Understanding the Professional Programmer

Just finished Gerald Weinberg's Understanding the Professional Programmer. The book is a collection of essays and is an easy read. The essays are short, informative and to the point.

If the author wasn't Gerald Weinberg (GW) I may have passed on this book based on the title, thinking it was about how non-programmers can understand programmers. But the book is really about how to be a successful programmer.

I enjoyed the book. This is true for almost all of the books I've read by GW - seems I either enjoy them or don't understand them.

This book I definitely understood. A lot of the material hit home and caused introspection. Although the book was published in 1988 its concepts are timeless. In fact, as I read the book I recognized themes that I've seen explored in contemporary books, such as code quality, productivity measurement and constant learning.

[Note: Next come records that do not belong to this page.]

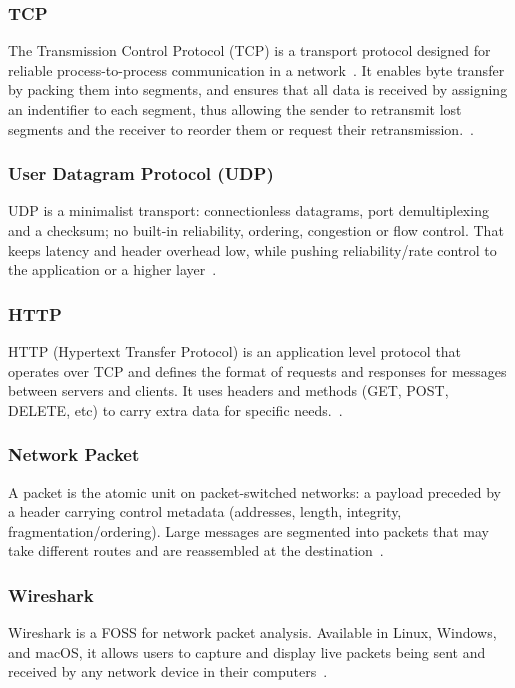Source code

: \subsubsection{TCP}
The Transmission Control Protocol (TCP) is a transport protocol designed for
reliable process-to-process communication in a
network~\cite{tanenbaum:networks}. It enables byte transfer by packing them
into segments, and ensures that all data is received by assigning an
indentifier to each segment, thus allowing the sender to retransmit lost
segments and the receiver to reorder them or request their
retransmission.~\cite{rfc793}.

\subsubsection{User Datagram Protocol (UDP)}
UDP is a minimalist transport: connectionless datagrams, port demultiplexing
and a checksum; no built-in reliability, ordering, congestion or flow control.
That keeps latency and header overhead low, while pushing reliability/rate
control to the application or a higher layer~\cite{rfc768,rfc8085,kurose:2021}.

\subsubsection{HTTP}
HTTP (Hypertext Transfer Protocol) is an application level protocol that
operates over TCP and defines the format of requests and responses for messages
between servers and clients. It uses headers and methods (GET, POST, DELETE,
etc) to carry extra data for specific needs.~\cite{rfc9110}.

\subsubsection{Network Packet}
A packet is the atomic unit on packet-switched networks: a payload preceded by
a header carrying control metadata (addresses, length, integrity,
fragmentation/ordering). Large messages are segmented into packets that may
take different routes and are reassembled at the
destination~\cite{tanenbaum:networks,rfc791,kurose:2021}.

\subsubsection{Wireshark}
Wireshark is a FOSS for network packet analysis. Available in Linux, Windows,
and macOS, it allows users to capture and display live packets being sent and
received by any network device in their computers~\cite{wireshark:guide}.

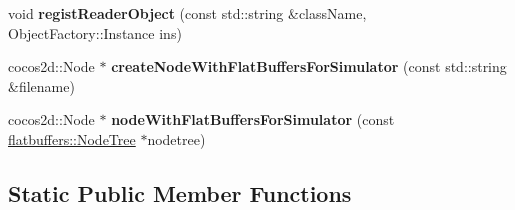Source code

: \begin{DoxyCompactItemize}
void {\bfseries regist\+Reader\+Object} (const std\+::string \&class\+Name, Object\+Factory\+::\+Instance ins)
\item 
\mbox{\label{classCSLoader_a9b5bc1f45041a077822e6801699b4890}} 
cocos2d\+::\+Node $\ast$ {\bfseries create\+Node\+With\+Flat\+Buffers\+For\+Simulator} (const std\+::string \&filename)
\item 
\mbox{\label{classCSLoader_a08728f867d581fa8f6afef2f472b0d7e}} 
cocos2d\+::\+Node $\ast$ {\bfseries node\+With\+Flat\+Buffers\+For\+Simulator} (const \hyperlink{structflatbuffers_1_1NodeTree}{flatbuffers\+::\+Node\+Tree} $\ast$nodetree)
\end{DoxyCompactItemize}
\subsection*{Static Public Member Functions}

The book presents the following definitions and examines them in the context of steadily improving performance:
Professional - Having great skill or experience in a particular field of activity
Programmer - A person who solves problems for other people

I was able to relate to many of the book's insights - for instance:
  • Not all programmers qualify as professional, but few can tell the difference
  • Without professional programmers installations tend to drift into mediocrity
  • Writing code is not always recognized as a separate skill, talent or profession
  • In ill-defined situations programmers will define the problem they'd like to solve
  • Non change is the rule, and change is the exception
  • The inability to change eventually leads to dramatic or catastrophic change
  • An average programmer's needs are: belonging, esteem and self-actualization
  • Some programmers are too eager to code and too reluctant to think
  • A programmer may prove that a program does what he thinks it should do, but he cannot prove that what he thinks it should do is what the user wants it to do

I especially liked the book's fables. My favorite is The Butterfly and the Buttercup which ends with the following moral:
It's well nigh impossible for those who are motivated by productivity to understand those who are motivated by quality - and vice versa.


There are many amusing sections. For example, Weinberg's Precious Programming Principles. Some that made me chuckle:
  • Standards aren't standard
  • An ounce of prevention is worth a pound of cure, but management won't pay a penny for it
  • Specifications, design and coding can be done at any speed - only debugging takes time

The takeaway for me was the Professional Expiration Test: When learning's finished, you're finished. To that end, I'll continue to read GW's books.